Chapter 6: Unwanted Cravings

Chapter 6: Unwanted Cravings

Three weeks had passed since the night everything changed between them, and Elara had fallen into a routine that both comforted and terrified her. Days were spent in the gilded cage of the penthouse—reading in his extensive library, sketching cityscapes from the floor-to-ceiling windows, or accompanying him to carefully selected social functions where she played the perfect companion. But it was the nights that had begun to reshape her understanding of herself.

Damian no longer used the pendant as a tool of public humiliation. Instead, it had become something else entirely—a bridge between them, a way for him to touch her even when they were apart. The vibrations were gentler now, almost teasing, arriving at unexpected moments throughout the day like secret messages only she could feel.

She should have hated it. Should have continued to fight against the way her body responded to his control. Instead, she found herself anticipating those moments, her breath catching in her throat when his phone would appear in his hand and that familiar warmth would bloom against her skin.

The realization that she was beginning to crave her own submission should have horrified her. Instead, it felt like discovering a hidden part of herself she'd never known existed.

"You're distracted today," Damian observed, glancing up from his laptop where he sat at the dining table. They'd been sharing breakfast in comfortable silence, but Elara had barely touched her food.

"Just thinking," she replied, forcing herself to take a bite of the perfectly prepared omelet.

"About what?"

She hesitated, then decided on honesty. "About how different this is from what I expected."

"And what did you expect?" His voice was carefully neutral, but she caught the flicker of interest in his pale eyes.

"I thought it would be..." She searched for the right words. "More clinical. More about power and control."

"Isn't it?" The question held a dangerous edge.

"Yes. But also..." She set down her fork, meeting his gaze directly. "Also about something else. Something I don't have words for yet."

His phone appeared in his hand as if summoned, and the pendant came to life against her skin. But this time, instead of the sharp bursts or overwhelming intensity he'd used at the gala, it was a slow, rhythmic pulse that matched her heartbeat. Intimate. Almost tender.

Her breath hitched, and she felt heat bloom in her cheeks.

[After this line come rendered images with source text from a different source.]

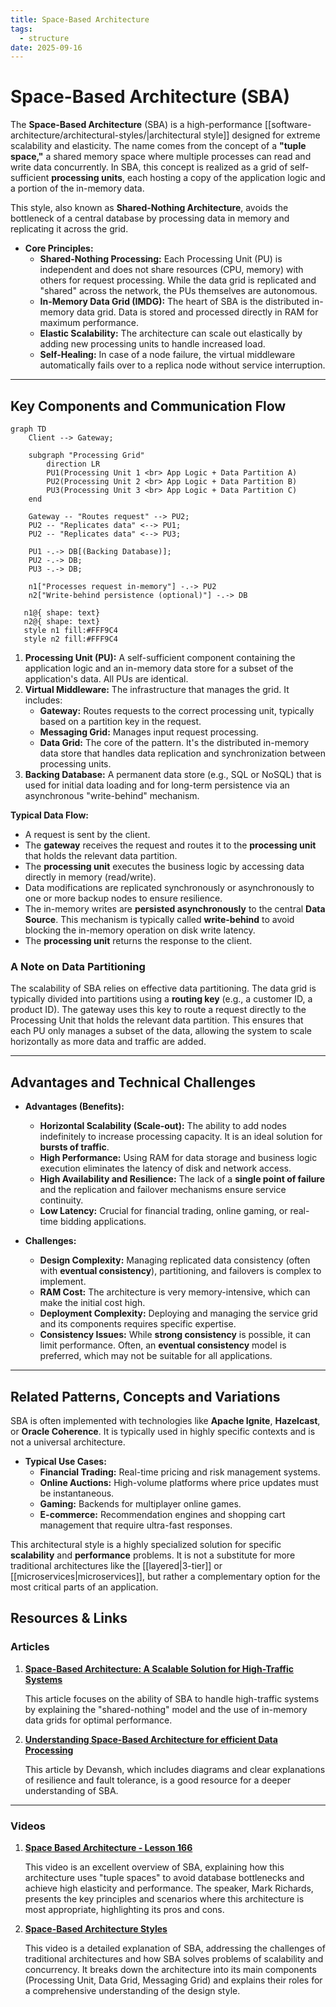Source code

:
 ```yaml
---
title: Space-Based Architecture
tags:
  - structure
date: 2025-09-16
---
```

# Space-Based Architecture (SBA)

The **Space-Based Architecture** (SBA) is a high-performance [[software-architecture/architectural-styles/|architectural style]] designed for extreme scalability and elasticity. The name comes from the concept of a **"tuple space,"** a shared memory space where multiple processes can read and write data concurrently. In SBA, this concept is realized as a grid of self-sufficient **processing units**, each hosting a copy of the application logic and a portion of the in-memory data.

This style, also known as **Shared-Nothing Architecture**, avoids the bottleneck of a central database by processing data in memory and replicating it across the grid.

* **Core Principles:**
    * **Shared-Nothing Processing:** Each Processing Unit (PU) is independent and does not share resources (CPU, memory) with others for request processing. While the data grid is replicated and "shared" across the network, the PUs themselves are autonomous.
    * **In-Memory Data Grid (IMDG):** The heart of SBA is the distributed in-memory data grid. Data is stored and processed directly in RAM for maximum performance.
    * **Elastic Scalability:** The architecture can scale out elastically by adding new processing units to handle increased load.
    * **Self-Healing:** In case of a node failure, the virtual middleware automatically fails over to a replica node without service interruption.

---

## Key Components and Communication Flow

```mermaid
graph TD
    Client --> Gateway;
    
    subgraph "Processing Grid"
        direction LR
        PU1(Processing Unit 1 <br> App Logic + Data Partition A)
        PU2(Processing Unit 2 <br> App Logic + Data Partition B)
        PU3(Processing Unit 3 <br> App Logic + Data Partition C)
    end

    Gateway -- "Routes request" --> PU2;
    PU2 -- "Replicates data" <--> PU1;
    PU2 -- "Replicates data" <--> PU3;

    PU1 -.-> DB[(Backing Database)];
    PU2 -.-> DB;
    PU3 -.-> DB;

    n1["Processes request in-memory"] -.-> PU2
    n2["Write-behind persistence (optional)"] -.-> DB

   n1@{ shape: text}
   n2@{ shape: text}
   style n1 fill:#FFF9C4
   style n2 fill:#FFF9C4
```

1.  **Processing Unit (PU):** A self-sufficient component containing the application logic and an in-memory data store for a subset of the application's data. All PUs are identical.
2.  **Virtual Middleware:** The infrastructure that manages the grid. It includes:
    *   **Gateway:** Routes requests to the correct processing unit, typically based on a partition key in the request.
    *   **Messaging Grid:** Manages input request processing.
    *   **Data Grid:** The core of the pattern. It's the distributed in-memory data store that handles data replication and synchronization between processing units.
3.  **Backing Database:** A permanent data store (e.g., SQL or NoSQL) that is used for initial data loading and for long-term persistence via an asynchronous "write-behind" mechanism.

**Typical Data Flow:**
* A request is sent by the client.
* The **gateway** receives the request and routes it to the **processing unit** that holds the relevant data partition.
* The **processing unit** executes the business logic by accessing data directly in memory (read/write).
* Data modifications are replicated synchronously or asynchronously to one or more backup nodes to ensure resilience.
* The in-memory writes are **persisted asynchronously** to the central **Data Source**. This mechanism is typically called **write-behind** to avoid blocking the in-memory operation on disk write latency.
* The **processing unit** returns the response to the client.

### A Note on Data Partitioning

The scalability of SBA relies on effective data partitioning. The data grid is typically divided into partitions using a **routing key** (e.g., a customer ID, a product ID). The gateway uses this key to route a request directly to the Processing Unit that holds the relevant data partition. This ensures that each PU only manages a subset of the data, allowing the system to scale horizontally as more data and traffic are added.

---

## Advantages and Technical Challenges

* **Advantages (Benefits):**
    * **Horizontal Scalability (Scale-out):** The ability to add nodes indefinitely to increase processing capacity. It is an ideal solution for **bursts of traffic**.
    * **High Performance:** Using RAM for data storage and business logic execution eliminates the latency of disk and network access.
    * **High Availability and Resilience:** The lack of a **single point of failure** and the replication and failover mechanisms ensure service continuity.
    * **Low Latency:** Crucial for financial trading, online gaming, or real-time bidding applications.

* **Challenges:**
    * **Design Complexity:** Managing replicated data consistency (often with **eventual consistency**), partitioning, and failovers is complex to implement.
    * **RAM Cost:** The architecture is very memory-intensive, which can make the initial cost high.
    * **Deployment Complexity:** Deploying and managing the service grid and its components requires specific expertise.
    * **Consistency Issues:** While **strong consistency** is possible, it can limit performance. Often, an **eventual consistency** model is preferred, which may not be suitable for all applications.

---

## Related Patterns, Concepts and Variations

SBA is often implemented with technologies like **Apache Ignite**, **Hazelcast**, or **Oracle Coherence**. It is typically used in highly specific contexts and is not a universal architecture.

* **Typical Use Cases:**
    * **Financial Trading:** Real-time pricing and risk management systems.
    * **Online Auctions:** High-volume platforms where price updates must be instantaneous.
    * **Gaming:** Backends for multiplayer online games.
    * **E-commerce:** Recommendation engines and shopping cart management that require ultra-fast responses.

This architectural style is a highly specialized solution for specific **scalability** and **performance** problems. It is not a substitute for more traditional architectures like the [[layered|3-tier]] or [[microservices|microservices]], but rather a complementary option for the most critical parts of an application.

## **Resources & Links**

### **Articles**

1.  **[Space-Based Architecture: A Scalable Solution for High-Traffic Systems](https://simsonmoses.medium.com/space-based-architecture-a-scalable-solution-for-high-traffic-systems-6c8ad3fa31fb)**
    
    This article focuses on the ability of SBA to handle high-traffic systems by explaining the "shared-nothing" model and the use of in-memory data grids for optimal performance.

2.  **[Understanding Space-Based Architecture for efficient Data Processing](https://machine-learning-made-simple.medium.com/understanding-space-based-architecture-for-efficient-data-processing-68896a42b991)**
    
    This article by Devansh, which includes diagrams and clear explanations of resilience and fault tolerance, is a good resource for a deeper understanding of SBA.

---

### **Videos**

1.  **[Space Based Architecture - Lesson 166](https://www.youtube.com/watch?v=0nXKFwTEQHY)**
    
    This video is an excellent overview of SBA, explaining how this architecture uses "tuple spaces" to avoid database bottlenecks and achieve high elasticity and performance. The speaker, Mark Richards, presents the key principles and scenarios where this architecture is most appropriate, highlighting its pros and cons.

2.  **[Space-Based Architecture Styles](https://www.youtube.com/watch?v=b33qSmRwhgw&t)**
    
    This video is a detailed explanation of SBA, addressing the challenges of traditional architectures and how SBA solves problems of scalability and concurrency. It breaks down the architecture into its main components (Processing Unit, Data Grid, Messaging Grid) and explains their roles for a comprehensive understanding of the design style.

But she didn't look away from his gaze.

"Is this what you mean?" he asked softly.

"Yes." The admission escaped as barely more than a whisper.

He increased the intensity slightly, watching her face with predatory focus. "And how does it make you feel?"

The question was loaded with implications. He wasn't just asking about the physical sensation—he was asking her to acknowledge what she'd been fighting against for weeks.

"Like I'm losing myself," she said honestly. "And like I'm finding myself at the same time."

Something shifted in his expression—surprise, perhaps even approval. "Good girl."

The praise shouldn't have affected her the way it did. But the warmth that spread through her chest had nothing to do with the pendant and everything to do with the satisfaction in his voice.

Later that afternoon, as they lay tangled together in his bed, Elara found herself studying the play of afternoon light across his scarred back. The brutal marks that told the story of his past had become familiar to her now, each one a piece of the puzzle that was Damian Blackwood.

"Tell me about the worst one," she said quietly, tracing a particularly vicious scar that ran from his shoulder blade to his spine.

He tensed under her touch. "Why?"

"Because I want to understand you. The real you, not just the persona you show the world."

For a long moment, she thought he wouldn't answer. Then, slowly, he began to speak.

"I was fifteen. My father's enemies thought they could use me as leverage." His voice was emotionless, clinical. "They were wrong, but not before they'd made their point."

"How long?" she asked, her fingers gentle against the raised tissue.

"Three days." He turned to face her, his eyes holding memories she couldn't begin to imagine. "That's when I learned that pain is temporary, but weakness is forever."

"You weren't weak," she said fiercely. "You were a child."

"I was prey." His hand came up to cup her face, thumb brushing across her cheekbone. "I swore I'd never be prey again."

"Is that what you think I am? Prey?"

"I thought you were." His admission was quiet, almost reluctant. "But you're not, are you? You're something else entirely."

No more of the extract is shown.